Basta essere genitori, nonni, ed incarnarne i ruoli con dignità e con amore.
Purtroppo, le discutibili “poltroncine” di comando hanno il potere di
cancellare ogni dimensione umana. E la scuola diventa “muri” (o appalti), gli
alunni diventano “numeri”, i genitori non so che cosa, il tempo scuola un
elastico da regolare con avvisi pubblici dell’ultima ora. Nessuno valuta le conseguenze che potrà determinare una delusione
che, per quanto oggi possa apparire modesta ed irrilevante, avrà i suoi effetti
negli anni a venire.
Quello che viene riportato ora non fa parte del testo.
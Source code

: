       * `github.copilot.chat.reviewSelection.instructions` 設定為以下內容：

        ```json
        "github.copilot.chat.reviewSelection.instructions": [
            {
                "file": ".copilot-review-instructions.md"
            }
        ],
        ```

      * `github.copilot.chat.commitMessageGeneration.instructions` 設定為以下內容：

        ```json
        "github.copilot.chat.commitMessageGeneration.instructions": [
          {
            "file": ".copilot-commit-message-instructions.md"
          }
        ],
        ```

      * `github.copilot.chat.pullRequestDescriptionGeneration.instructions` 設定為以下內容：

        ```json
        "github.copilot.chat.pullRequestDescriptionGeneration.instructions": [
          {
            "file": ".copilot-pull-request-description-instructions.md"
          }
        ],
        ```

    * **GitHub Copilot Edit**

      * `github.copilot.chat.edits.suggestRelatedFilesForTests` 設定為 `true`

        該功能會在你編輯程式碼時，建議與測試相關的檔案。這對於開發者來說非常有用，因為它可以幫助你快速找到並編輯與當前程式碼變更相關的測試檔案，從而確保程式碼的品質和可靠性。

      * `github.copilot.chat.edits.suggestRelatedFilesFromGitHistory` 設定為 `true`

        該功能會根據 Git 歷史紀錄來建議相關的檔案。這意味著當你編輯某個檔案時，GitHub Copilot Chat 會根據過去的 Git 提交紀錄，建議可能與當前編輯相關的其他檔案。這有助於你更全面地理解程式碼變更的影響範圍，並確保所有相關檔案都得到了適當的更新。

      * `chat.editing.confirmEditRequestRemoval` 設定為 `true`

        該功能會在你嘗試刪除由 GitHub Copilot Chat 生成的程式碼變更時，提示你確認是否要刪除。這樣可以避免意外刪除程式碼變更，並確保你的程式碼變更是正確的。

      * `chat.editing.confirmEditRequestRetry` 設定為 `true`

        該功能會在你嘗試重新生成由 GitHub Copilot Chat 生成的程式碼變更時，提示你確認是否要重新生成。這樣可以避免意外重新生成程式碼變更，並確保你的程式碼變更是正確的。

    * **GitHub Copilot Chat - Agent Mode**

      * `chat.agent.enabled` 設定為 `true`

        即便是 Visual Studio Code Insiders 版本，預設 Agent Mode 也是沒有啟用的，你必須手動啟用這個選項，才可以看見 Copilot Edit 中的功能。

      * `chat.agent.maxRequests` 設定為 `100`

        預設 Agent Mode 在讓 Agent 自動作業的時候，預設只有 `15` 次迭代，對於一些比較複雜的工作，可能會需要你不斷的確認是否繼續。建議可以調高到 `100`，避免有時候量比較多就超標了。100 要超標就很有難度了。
Solo in chi sa valutare i delicati meccanismi della
psiche infantile potrà insorgere il sospetto che deludere oggi un bambino,
sul piano sociale, può significare, domani, un rapporto non corretto con la
società in generale. Poiché, oggi, egli l’ha vista inefficiente e distante
dalle sue esigenze. E potremmo andare avanti, di questo passo, fino all’infinito.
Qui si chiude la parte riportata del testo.